On the foundational level, test time compute(reasoning), heavy RL post training, 1M+ plus context length etc.

On the application layer, connecting with sandboxes/VM's is one of the biggest shifts. (Cloudfares codemode etc). Giving an llm a sandbox unlocks on the fly computation, calculations, RPA, anything really.

MCP's, or rather standardized function calling is another one.

Also, local llm's are becoming almost viable because of better and better distillation, relying on quick web search for facts etc.

WA 11 hours ago

Not the LLMs. The APIs got more capabilities such as tool/function calling, explicit caching etc.

  • dcre 11 hours ago

    It is the LLMs because they have to be RLed to be good at these things.

echelon 11 hours ago

We started putting them in image and video models and now image and video models are insane.

I think the next period of high and rapid growth will be in media (image, video, sound, 3D), not text.

It's much harder to adapt LLMs to solving business use cases with text. Each problem is niche, you have to custom tailor the solution, and the tooling is crude.

The media use cases, by contrast, are low hanging fruit and result in 10,000x speedups and cost reductions almost immediately. The models are pure magic.

I think more companies would be wise to ignore text for now and focus on visual domain problems.

Nano Banana has so much more utility than agents. And there are so many low hanging fruit ways to make lots of money.

Don't sleep on image and video. That's where the growth salient is.

  • wild_egg 10 hours ago

    > Nano Banana has so much more utility than agents.

    I am so far removed from multimedia spaces that I truly can't imagine a universe where this could be true. Agents have done incredible things for me and Nano Banana has been a cool gimmick for making memes.

    Anyone have a use case for media models that'll expand my mind here?

    • echelon 10 hours ago

      We now have capacity to program and automate in the optics, signals, and spatial domains.

      As someone in the film space, here's just one example: we are getting extremely close to being able to make films with only AI tools.

      Nano Banana makes it easy to create character and location consistent shots that adhere to film language and the rules of storytelling. This still isn't "one shot", and considerable effort still needs to be put in by humans. Not unlike AI assistance in IDEs requiring a human engineer pilot.

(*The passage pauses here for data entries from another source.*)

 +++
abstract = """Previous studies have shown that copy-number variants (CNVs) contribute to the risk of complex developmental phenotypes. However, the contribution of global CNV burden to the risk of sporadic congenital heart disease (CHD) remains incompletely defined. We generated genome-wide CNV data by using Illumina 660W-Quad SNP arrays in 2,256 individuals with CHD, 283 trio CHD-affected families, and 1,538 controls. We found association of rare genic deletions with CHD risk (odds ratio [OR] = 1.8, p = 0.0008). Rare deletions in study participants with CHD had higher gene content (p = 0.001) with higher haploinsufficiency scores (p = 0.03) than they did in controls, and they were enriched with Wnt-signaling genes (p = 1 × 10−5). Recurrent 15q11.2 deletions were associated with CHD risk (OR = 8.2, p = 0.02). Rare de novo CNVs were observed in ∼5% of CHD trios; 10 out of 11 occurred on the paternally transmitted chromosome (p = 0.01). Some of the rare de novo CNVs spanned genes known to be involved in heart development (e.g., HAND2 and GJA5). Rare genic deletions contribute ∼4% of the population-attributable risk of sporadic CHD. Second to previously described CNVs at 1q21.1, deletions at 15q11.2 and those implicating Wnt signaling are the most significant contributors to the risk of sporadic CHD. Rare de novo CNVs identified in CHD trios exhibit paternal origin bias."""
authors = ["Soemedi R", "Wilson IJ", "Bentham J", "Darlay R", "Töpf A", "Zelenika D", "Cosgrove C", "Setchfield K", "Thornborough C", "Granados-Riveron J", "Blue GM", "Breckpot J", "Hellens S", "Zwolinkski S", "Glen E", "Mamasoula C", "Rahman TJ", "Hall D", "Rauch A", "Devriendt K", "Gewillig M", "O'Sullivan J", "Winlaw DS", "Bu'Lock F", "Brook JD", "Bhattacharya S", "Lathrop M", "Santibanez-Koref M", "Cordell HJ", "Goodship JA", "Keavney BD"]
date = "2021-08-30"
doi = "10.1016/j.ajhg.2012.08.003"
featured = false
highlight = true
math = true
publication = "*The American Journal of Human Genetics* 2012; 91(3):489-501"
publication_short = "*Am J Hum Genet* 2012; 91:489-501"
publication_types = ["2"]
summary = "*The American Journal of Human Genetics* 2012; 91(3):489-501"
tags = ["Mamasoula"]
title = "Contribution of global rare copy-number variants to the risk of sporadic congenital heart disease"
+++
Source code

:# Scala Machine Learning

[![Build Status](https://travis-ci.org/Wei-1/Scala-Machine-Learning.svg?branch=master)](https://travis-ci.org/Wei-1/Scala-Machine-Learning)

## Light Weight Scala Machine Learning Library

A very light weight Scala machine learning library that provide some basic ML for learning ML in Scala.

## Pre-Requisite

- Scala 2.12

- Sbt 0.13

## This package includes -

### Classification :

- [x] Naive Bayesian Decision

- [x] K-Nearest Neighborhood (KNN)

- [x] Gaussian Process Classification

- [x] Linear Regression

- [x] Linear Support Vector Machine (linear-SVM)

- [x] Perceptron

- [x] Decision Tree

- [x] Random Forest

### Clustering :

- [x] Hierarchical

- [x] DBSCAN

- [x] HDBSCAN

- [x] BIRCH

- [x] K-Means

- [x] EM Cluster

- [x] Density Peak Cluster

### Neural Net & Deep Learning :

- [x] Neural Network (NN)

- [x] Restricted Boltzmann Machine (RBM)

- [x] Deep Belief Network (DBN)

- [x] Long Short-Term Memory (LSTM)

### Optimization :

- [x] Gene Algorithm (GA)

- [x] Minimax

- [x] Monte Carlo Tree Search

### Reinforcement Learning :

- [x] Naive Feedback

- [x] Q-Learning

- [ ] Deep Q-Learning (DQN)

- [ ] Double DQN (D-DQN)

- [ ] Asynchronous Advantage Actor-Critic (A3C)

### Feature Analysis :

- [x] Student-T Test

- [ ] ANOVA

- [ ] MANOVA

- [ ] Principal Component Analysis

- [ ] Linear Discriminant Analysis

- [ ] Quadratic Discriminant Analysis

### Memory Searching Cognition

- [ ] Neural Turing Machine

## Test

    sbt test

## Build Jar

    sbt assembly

      We're entering the era of two person film studios. You'll undoubtedly start seeing AI short films next year. I had one art school professor tell me that film seems like it's turning into animation, and that "photorealism" is just style transfer or an aesthetic choice.

      The film space is hardly the only space where these models have utility. There are so many domains. News, shopping, gaming, social media, phone and teleconference, music, game NPCs, GIS, design, marketing, sales, pitching, fashion, sports, all of entertainment, consumer, CAD, navigation, industrial design, even crazy stuff like VTubing, improv, and LARPing. So much of what we do as humans is non-text based. We haven't had effective automation for any of this until this point.

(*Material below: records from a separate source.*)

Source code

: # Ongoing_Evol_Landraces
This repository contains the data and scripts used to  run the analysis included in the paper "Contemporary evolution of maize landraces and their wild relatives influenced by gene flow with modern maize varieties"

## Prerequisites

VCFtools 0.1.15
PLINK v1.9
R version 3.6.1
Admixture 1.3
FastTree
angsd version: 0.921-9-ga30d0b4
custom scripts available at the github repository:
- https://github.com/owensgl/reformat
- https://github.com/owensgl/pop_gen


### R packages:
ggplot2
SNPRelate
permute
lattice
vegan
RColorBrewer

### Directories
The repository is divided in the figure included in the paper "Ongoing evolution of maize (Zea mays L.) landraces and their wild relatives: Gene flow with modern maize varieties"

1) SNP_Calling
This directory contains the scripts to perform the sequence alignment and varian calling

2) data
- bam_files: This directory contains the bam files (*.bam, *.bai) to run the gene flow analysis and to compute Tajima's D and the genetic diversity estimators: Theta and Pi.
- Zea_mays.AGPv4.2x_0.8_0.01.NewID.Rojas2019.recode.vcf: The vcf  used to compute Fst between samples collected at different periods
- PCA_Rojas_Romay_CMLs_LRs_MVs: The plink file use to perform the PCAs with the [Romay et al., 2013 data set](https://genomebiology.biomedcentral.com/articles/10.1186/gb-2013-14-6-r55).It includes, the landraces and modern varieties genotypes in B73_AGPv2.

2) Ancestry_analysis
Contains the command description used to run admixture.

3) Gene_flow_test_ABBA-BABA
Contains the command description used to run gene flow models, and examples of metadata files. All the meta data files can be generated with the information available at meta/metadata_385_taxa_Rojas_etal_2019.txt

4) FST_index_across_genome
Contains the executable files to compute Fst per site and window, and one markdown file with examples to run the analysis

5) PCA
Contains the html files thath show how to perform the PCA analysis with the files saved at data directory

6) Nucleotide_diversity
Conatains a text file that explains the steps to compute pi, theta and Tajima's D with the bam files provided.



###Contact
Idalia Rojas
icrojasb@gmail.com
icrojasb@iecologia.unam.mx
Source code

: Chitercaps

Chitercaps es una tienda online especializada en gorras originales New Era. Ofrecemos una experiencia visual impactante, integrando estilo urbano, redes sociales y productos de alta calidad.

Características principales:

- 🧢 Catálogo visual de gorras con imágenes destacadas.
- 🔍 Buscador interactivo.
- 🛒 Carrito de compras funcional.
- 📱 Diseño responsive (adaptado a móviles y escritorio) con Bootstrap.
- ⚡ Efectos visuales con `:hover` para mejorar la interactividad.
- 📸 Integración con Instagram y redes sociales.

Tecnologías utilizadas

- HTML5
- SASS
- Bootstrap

      This is a huge percentage of the economy. This is actually the beating heart of it all.

      • wild_egg 2 hours ago

        Been thinking about this. Curious why you positioned it as Nano Banana having more utility than agents when it seems like the next level even would be Nano Banana with agents?

        The two are kind of orthogonal concepts.

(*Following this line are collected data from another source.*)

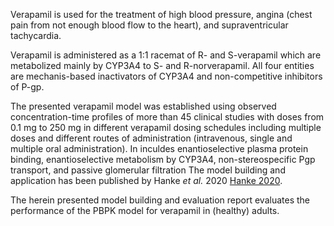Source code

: Verapamil is used for the treatment of high blood pressure, angina (chest pain from not enough blood flow to the heart), and supraventricular tachycardia.

Verapamil is administered as a 1:1 racemat of R- and S-verapamil which are metabolized mainly by CYP3A4 to S- and R-norverapamil. All four entities are mechanis-based inactivators of CYP3A4 and non-competitive inhibitors of P-gp. 

The presented verapamil model was established using observed concentration-time profiles of more than 45 clinical studies with doses from 0.1 mg to 250 mg in different verapamil dosing schedules including multiple doses and different routes of administration (intravenous, single and multiple oral administration). In inculdes enantioselective plasma protein binding, enantioselective metabolism by CYP3A4, non-stereospecific Pgp transport, and passive glomerular filtration 
The model building and application has been published by Hanke *et al.* 2020 [Hanke 2020](#5-references). 

The herein presented model building and evaluation report evaluates the performance of the PBPK model for verapamil in (healthy) adults. 

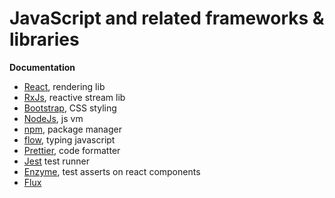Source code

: # JavaScript and related frameworks & libraries

**Documentation**
- [React](https://facebook.github.io/react/), rendering lib
- [RxJs](https://facebook.github.io/flux/docs/overview.html), reactive stream lib
- [Bootstrap](https://getbootstrap.com/docs/3.3/), CSS styling
- [NodeJs](https://nodejs.org/en/docs/), js vm
- [npm](https://docs.npmjs.com), package manager
- [flow](https://flow.org/en/docs/), typing javascript
- [Prettier](https://github.com/prettier/prettier), code formatter
- [Jest](https://facebook.github.io/jest/) test runner
- [Enzyme](http://airbnb.io/enzyme/), test asserts on react components 
- [Flux](https://facebook.github.io/flux/docs/overview.html)

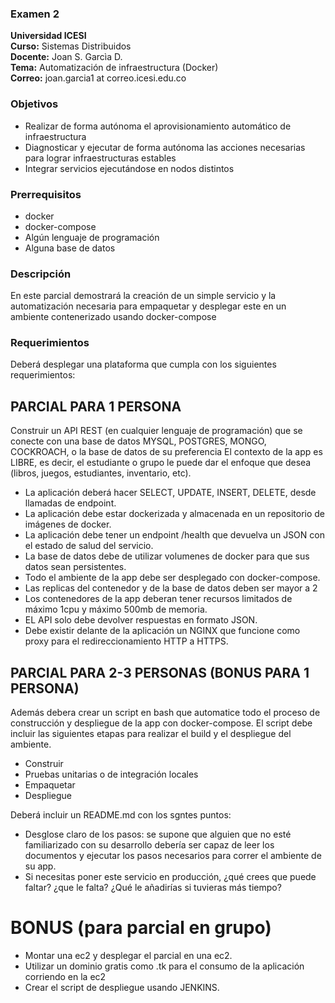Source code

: ### Examen 2
**Universidad ICESI**  
**Curso:** Sistemas Distribuidos  
**Docente:** Joan S. Garcìa D.  
**Tema:** Automatización de infraestructura (Docker)  
**Correo:** joan.garcia1 at correo.icesi.edu.co

### Objetivos
* Realizar de forma autónoma el aprovisionamiento automático de infraestructura
* Diagnosticar y ejecutar de forma autónoma las acciones necesarias para lograr infraestructuras estables
* Integrar servicios ejecutándose en nodos distintos

### Prerrequisitos
* docker
* docker-compose
* Algún lenguaje de programación
* Alguna base de datos

### Descripción
En este parcial demostrará la creación de un simple servicio y la automatización necesaria para empaquetar y desplegar este en un ambiente contenerizado usando docker-compose 

### Requerimientos
Deberá desplegar una plataforma que cumpla con los siguientes requerimientos:

## PARCIAL PARA 1 PERSONA

Construir un API REST (en cualquier lenguaje de programación) que se conecte con una base de datos MYSQL, POSTGRES, MONGO, COCKROACH, o la base de datos de su preferencia
El contexto de la app es LIBRE, es decir, el estudiante o grupo le puede dar el enfoque que desea (libros, juegos, estudiantes, inventario, etc).

- La aplicación deberá hacer SELECT, UPDATE, INSERT, DELETE, desde llamadas de endpoint.
- La aplicación debe estar dockerizada y almacenada en un repositorio de imágenes de docker.
- La aplicación debe tener un endpoint /health que devuelva un JSON con el estado de salud del servicio. 
- La base de datos debe de utilizar volumenes de docker para que sus datos sean persistentes.
- Todo el ambiente de la app debe ser desplegado con docker-compose.
- Las replicas del contenedor y de la base de datos deben ser mayor a 2
- Los contenedores de la app deberan tener recursos limitados de máximo 1cpu y máximo 500mb de memoria.
- EL API solo debe devolver respuestas en formato JSON.
- Debe existir delante de la aplicación un NGINX que funcione como proxy para el redireccionamiento HTTP a HTTPS.

## PARCIAL PARA 2-3 PERSONAS (BONUS PARA 1 PERSONA)

Además debera crear un script en bash que automatice todo el proceso de construcción y despliegue de la app con docker-compose.
El script debe incluir las siguientes etapas para realizar el build y el despliegue del ambiente.
- Construir
- Pruebas unitarias o de integración locales
- Empaquetar
- Despliegue

Deberá incluir un README.md con los sgntes puntos:
- Desglose claro de los pasos: se supone que alguien que no esté familiarizado con su desarrollo debería ser capaz de leer los documentos y ejecutar los pasos necesarios para correr el ambiente de su app.
- Si necesitas poner este servicio en producción, ¿qué crees que puede faltar? ¿que le falta? ¿Qué le añadirías si tuvieras más tiempo?

# BONUS (para parcial en grupo)
- Montar una ec2 y desplegar el parcial en una ec2.
- Utilizar un dominio gratis como .tk para el consumo de la aplicación corriendo en la ec2
- Crear el script de despliegue usando JENKINS.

      • yunwal 10 hours ago

        > we are getting extremely close to being able to make films with only AI tools

        AI still can’t reliably write text on background details. It can’t get shadows right. If you ask it to shoot things from a head on perspective, for example a bookshelf, it fails to keep proportions accurate enough. The bookshelf will not have parallel shelves. The books won’t have text. If in a library, the labels will not be in Dewey decimal order.

        It still lacks a huge amount of understanding about how the world works necessary to make a film. It has its uses, but pretending like it can make a whole movie is laughable.